A wide range of topical antibacterial and anti-yeast products are available to manage areas where cytology has identified colonisation of the skin with bacteria or yeast. Topical agents with anti-yeast activity include boric acid, chlorhexidine and miconazole. Topicals with antibacterial action include acetic acid, benzoyl peroxide, chlorhexidine, chloroxylenol and ethyl lactate. These are available as shampoos, sprays and wipes (see Table 3).

When using these types of products, clinicians should obviously be aware of the concentration of the different components in them and whether they are licensed or unlicensed veterinary products. Where a product is licensed for use, it has obviously been shown to have specific medicinal properties which enable the manufacturers to make medicinal claims on the bottle such as activity against Staphylococcus spp. or Malassezia spp.

A typical example as to how topical therapy can help to manage a case may be where a young Labrador dog presents with generalised pruritic skin disease well controlled with ciclosporine but has residual pedal pruritus. Cytology from the interdigital area reveals large numbers of Malassezia yeast (Figure 1).

The addition into the dog’s treatment regime of daily cleansing of the interdigital areas with an antiseptic wipe, spray or shampoo to treat the yeast leads to resolution of the pruritus and excellent overall control. After daily treatment for seven days, the owner is able to switch to twice weekly therapy for maintenance.

Additional therapy

Where regional pruritus fails to identify any significant ectoparasitic or infectious component, additional localised antipruritic therapy may be considered almost to “top up” the systemic therapy. Localised anti-pruritic therapy may take many forms.

Topical agents act in a variety of ways to help reduce pruritus. Often just the physical action of shampooing the skin helps to soothe it and the use of gentle exfoliating agents such as alpha hydroxyl acids can remove pruritic mediators.

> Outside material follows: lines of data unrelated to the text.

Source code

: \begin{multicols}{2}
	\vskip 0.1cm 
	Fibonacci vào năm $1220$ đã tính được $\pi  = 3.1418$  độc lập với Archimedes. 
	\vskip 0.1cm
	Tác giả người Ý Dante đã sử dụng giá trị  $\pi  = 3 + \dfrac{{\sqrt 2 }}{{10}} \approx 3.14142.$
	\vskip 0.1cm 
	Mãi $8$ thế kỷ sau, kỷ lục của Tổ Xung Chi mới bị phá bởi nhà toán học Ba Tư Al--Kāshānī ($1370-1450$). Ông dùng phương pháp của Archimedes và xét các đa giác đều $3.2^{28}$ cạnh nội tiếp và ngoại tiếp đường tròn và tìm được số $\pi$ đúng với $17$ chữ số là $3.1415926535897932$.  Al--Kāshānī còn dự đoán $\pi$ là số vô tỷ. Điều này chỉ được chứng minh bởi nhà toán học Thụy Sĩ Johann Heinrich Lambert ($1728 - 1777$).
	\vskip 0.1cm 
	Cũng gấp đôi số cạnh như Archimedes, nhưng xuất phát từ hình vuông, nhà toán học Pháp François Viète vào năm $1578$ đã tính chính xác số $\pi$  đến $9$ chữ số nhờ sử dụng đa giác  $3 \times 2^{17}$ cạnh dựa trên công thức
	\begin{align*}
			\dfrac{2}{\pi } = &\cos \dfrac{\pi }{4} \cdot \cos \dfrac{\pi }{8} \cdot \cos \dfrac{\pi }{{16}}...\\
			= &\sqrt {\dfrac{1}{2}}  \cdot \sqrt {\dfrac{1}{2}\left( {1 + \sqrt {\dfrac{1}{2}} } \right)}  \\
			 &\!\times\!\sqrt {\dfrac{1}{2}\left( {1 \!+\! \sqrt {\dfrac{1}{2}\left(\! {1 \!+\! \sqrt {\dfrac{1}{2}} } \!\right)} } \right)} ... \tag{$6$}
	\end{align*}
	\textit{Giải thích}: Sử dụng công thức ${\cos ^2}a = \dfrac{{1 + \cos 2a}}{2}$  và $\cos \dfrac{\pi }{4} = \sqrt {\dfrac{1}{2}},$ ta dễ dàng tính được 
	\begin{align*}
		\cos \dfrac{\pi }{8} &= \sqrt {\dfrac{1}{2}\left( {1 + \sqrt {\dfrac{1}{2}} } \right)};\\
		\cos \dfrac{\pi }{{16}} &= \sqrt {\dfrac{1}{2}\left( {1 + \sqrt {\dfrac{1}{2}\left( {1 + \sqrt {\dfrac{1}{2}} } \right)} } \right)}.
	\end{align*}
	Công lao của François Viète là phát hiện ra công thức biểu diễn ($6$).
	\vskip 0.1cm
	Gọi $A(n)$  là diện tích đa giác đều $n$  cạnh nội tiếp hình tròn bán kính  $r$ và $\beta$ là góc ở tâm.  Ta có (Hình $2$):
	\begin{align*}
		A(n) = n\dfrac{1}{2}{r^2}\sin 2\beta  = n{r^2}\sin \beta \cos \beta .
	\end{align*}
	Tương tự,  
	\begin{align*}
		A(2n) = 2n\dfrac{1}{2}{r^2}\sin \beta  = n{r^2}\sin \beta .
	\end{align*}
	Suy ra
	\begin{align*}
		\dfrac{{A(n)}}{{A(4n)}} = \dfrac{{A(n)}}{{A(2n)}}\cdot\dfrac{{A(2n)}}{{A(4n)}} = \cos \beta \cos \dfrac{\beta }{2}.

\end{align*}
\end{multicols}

Some products such as camphor, thymol or menthol act to replace the sensation of itch with cold or heat. Others such as oatmeal and aloe vera are thought to reduce the formation of inflammatory mediators and hence produce anti-inflammatory effects. Benzoyl peroxide and tar are described as having local anaesthetic effects.

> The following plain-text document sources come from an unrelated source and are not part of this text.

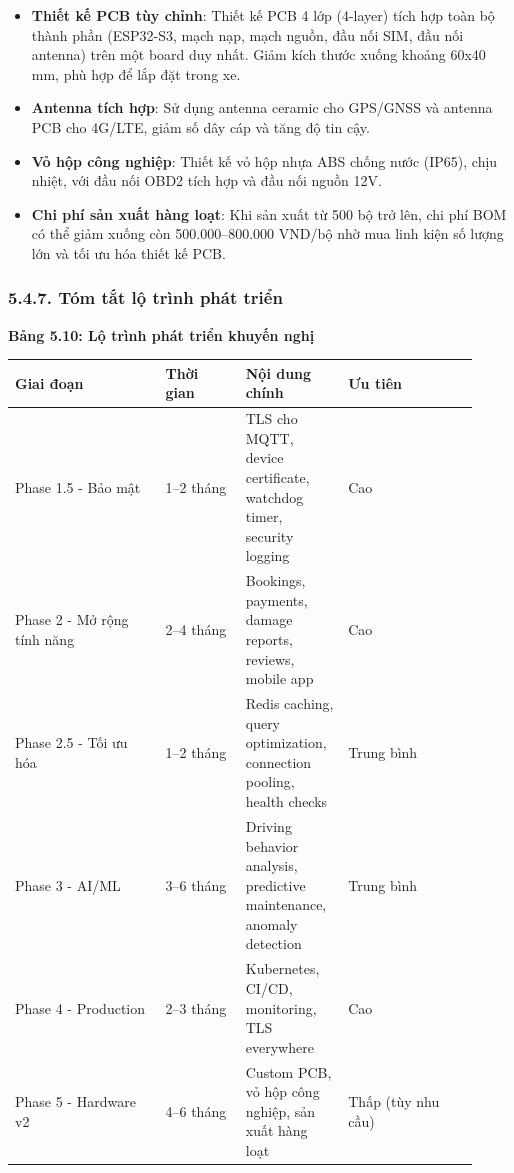 \documentclass[13pt,a4paper]{extarticle}
\newcounter{none} %
\newcommand{\thesislongtableorignewline}{}
\let\thesislongtableorignewline\\
\renewcommand{\\}{\thesislongtableorignewline\hline}%
\let\\\thesislongtableorignewline
\newcommand{\thesistabletitle}[1]{%
  \begin{center}\textbf{#1}\end{center}%
}
\providecommand{\tightlist}{%
  \setlength{\itemsep}{0pt}\setlength{\parskip}{0pt}}
\begin{document}
\begin{itemize}
\tightlist
\item
  \textbf{Thiết kế PCB tùy chỉnh}: Thiết kế PCB 4 lớp (4-layer) tích hợp
  toàn bộ thành phần (ESP32-S3, mạch nạp, mạch nguồn, đầu nối SIM, đầu
  nối antenna) trên một board duy nhất. Giảm kích thước xuống khoảng
  60x40 mm, phù hợp để lắp đặt trong xe.
\item
  \textbf{Antenna tích hợp}: Sử dụng antenna ceramic cho GPS/GNSS và
  antenna PCB cho 4G/LTE, giảm số dây cáp và tăng độ tin cậy.
\item
  \textbf{Vỏ hộp công nghiệp}: Thiết kế vỏ hộp nhựa ABS chống nước
  (IP65), chịu nhiệt, với đầu nối OBD2 tích hợp và đầu nối nguồn 12V.
\item
  \textbf{Chi phí sản xuất hàng loạt}: Khi sản xuất từ 500 bộ trở lên,
  chi phí BOM có thể giảm xuống còn 500.000--800.000 VND/bộ nhờ mua linh
  kiện số lượng lớn và tối ưu hóa thiết kế PCB.
\end{itemize}

\subsubsection{5.4.7. Tóm tắt lộ trình phát
triển}\label{547-tuxf3m-tux1eaft-lux1ed9-truxecnh-phuxe1t-triux1ec3n}

\thesistabletitle{Bảng 5.10: Lộ trình phát triển khuyến nghị}

{\def\LTcaptype{none} %
\begin{longtable}{|p{0.30\linewidth}|p{0.16\linewidth}|p{0.20\linewidth}|p{0.26\linewidth}|}
\hline \textbf{Giai đoạn} & \textbf{Thời gian} & \textbf{Nội dung chính} & \textbf{Ưu tiên} \\
\hline
\endhead
\hline
\endlastfoot
Phase 1.5 - Bảo mật & 1--2 tháng & TLS cho MQTT, device certificate,
watchdog timer, security logging & Cao \\
Phase 2 - Mở rộng tính năng & 2--4 tháng & Bookings, payments, damage
reports, reviews, mobile app & Cao \\
Phase 2.5 - Tối ưu hóa & 1--2 tháng & Redis caching, query optimization,
connection pooling, health checks & Trung bình \\
Phase 3 - AI/ML & 3--6 tháng & Driving behavior analysis, predictive
maintenance, anomaly detection & Trung bình \\
Phase 4 - Production & 2--3 tháng & Kubernetes, CI/CD, monitoring, TLS
everywhere & Cao \\
Phase 5 - Hardware v2 & 4--6 tháng & Custom PCB, vỏ hộp công nghiệp, sản
xuất hàng loạt & Thấp (tùy nhu cầu) \\
\end{longtable}
}
\end{document}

Moisturising agents that can help soothe itch are glycerine and urea. When these more “natural” products fail to control itch then topical glucocorticoids may provide relief and are obviously preferable to increasing systemic medication. These types of product should be used with care to maximise benefits and minimise the side effects.

Where their use is excessive and certainly where it exceeds the recommended usage by the manufacturers, it may be better to increase the levels of systemic therapy as safely as possible rather than risk side effects from topical therapy.

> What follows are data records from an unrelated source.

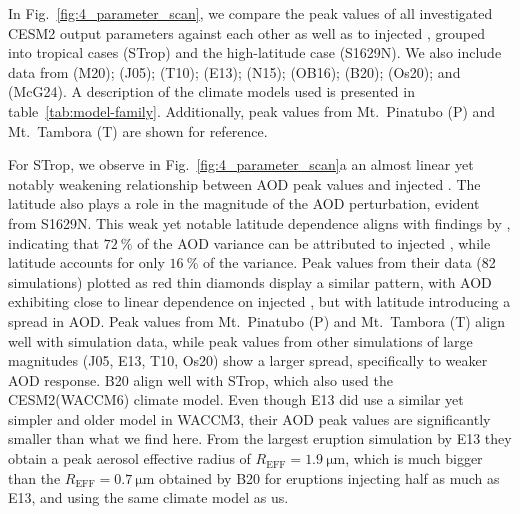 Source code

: \documentclass[draft]{agujournal2019}
\begin{document}
  In Fig.~\ref{fig:4_parameter_scan}, we compare the peak values of all investigated
  CESM2 output parameters against each other as well as to injected , grouped
  into tropical cases (STrop) and the high-latitude case (S1629N). We also include data
  from  (M20);  (J05);  (T10);
   (E13);  (N15); 
  (OB16);  (B20);  (Os20); and 
  (McG24). A description of the climate models used is presented in
  table~\ref{tab:model-family}. Additionally, peak values from Mt.\ Pinatubo (P) and
  Mt.\ Tambora (T) are shown for reference.

  For STrop, we observe in Fig.~\ref{fig:4_parameter_scan}a an almost linear yet notably
  weakening relationship between AOD peak values and injected . The latitude
  also plays a role in the magnitude of the AOD perturbation, evident from S1629N. This
  weak yet notable latitude dependence aligns with findings by ,
  indicating that \(\SI{72}{\percent}\) of the AOD variance can be attributed to
  injected , while latitude accounts for only \(\SI{16}{\percent}\) of the
  variance. Peak values from their data (82 simulations) plotted as red thin diamonds
  display a similar pattern, with AOD exhibiting close to linear dependence on injected
  , but with latitude introducing a spread in AOD. Peak values from
  Mt.\ Pinatubo (P) and Mt.\ Tambora (T) align well with simulation data, while peak
  values from other simulations of large  magnitudes (J05, E13, T10, Os20) show
  a larger spread, specifically to weaker AOD response. B20 align well with STrop, which
  also used the CESM2(WACCM6) climate model. Even though E13 did use a similar yet
  simpler and older model in WACCM3, their AOD peak values are significantly smaller
  than what we find here. From the largest eruption simulation by E13 they obtain a peak
  aerosol effective radius of \(R_{\mathrm{EFF}}=\SI{1.9}{\micro\meter}\), which is much
  bigger than the \(R_{\mathrm{EFF}}=\SI{0.7}{\micro\meter}\) obtained by B20 for
  eruptions injecting half as much  as E13, and using the same climate model as
  us.
\end{document}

Potent topical steroids such as betamethasone, dexamethasone and hydrocortisone aceponate should be used on an occasional basis and clinicians should be guided by the manufacturers’ recommendations. 

Gel and spray formulations are preferable to creams and ointments as the latter two tend to be more persistent and occlusive. Betamethasone-based gel is licensed for use for a seven-day period; it is therefore most useful for animals that have acute allergic flares where the addition of a potent glucocorticoid can rapidly damp down pruritus.

Where it is needed for repeat courses on a regular basis, it is probably not the best drug choice as prolonged usage can lead to systemic absorption and cutaneous atrophy. Hydrocortisone aceponate spray is similarly recommended as therapy for a seven-day period.

However, clinical work has shown that even though it is unlicensed for use for more than a week, it can be used for more prolonged periods (Nuttall, 2009 and 2012). Generally the author will use it on small localised areas three days out of seven; if it is needed for more frequent use it may be better to consider adjusting systemic therapy.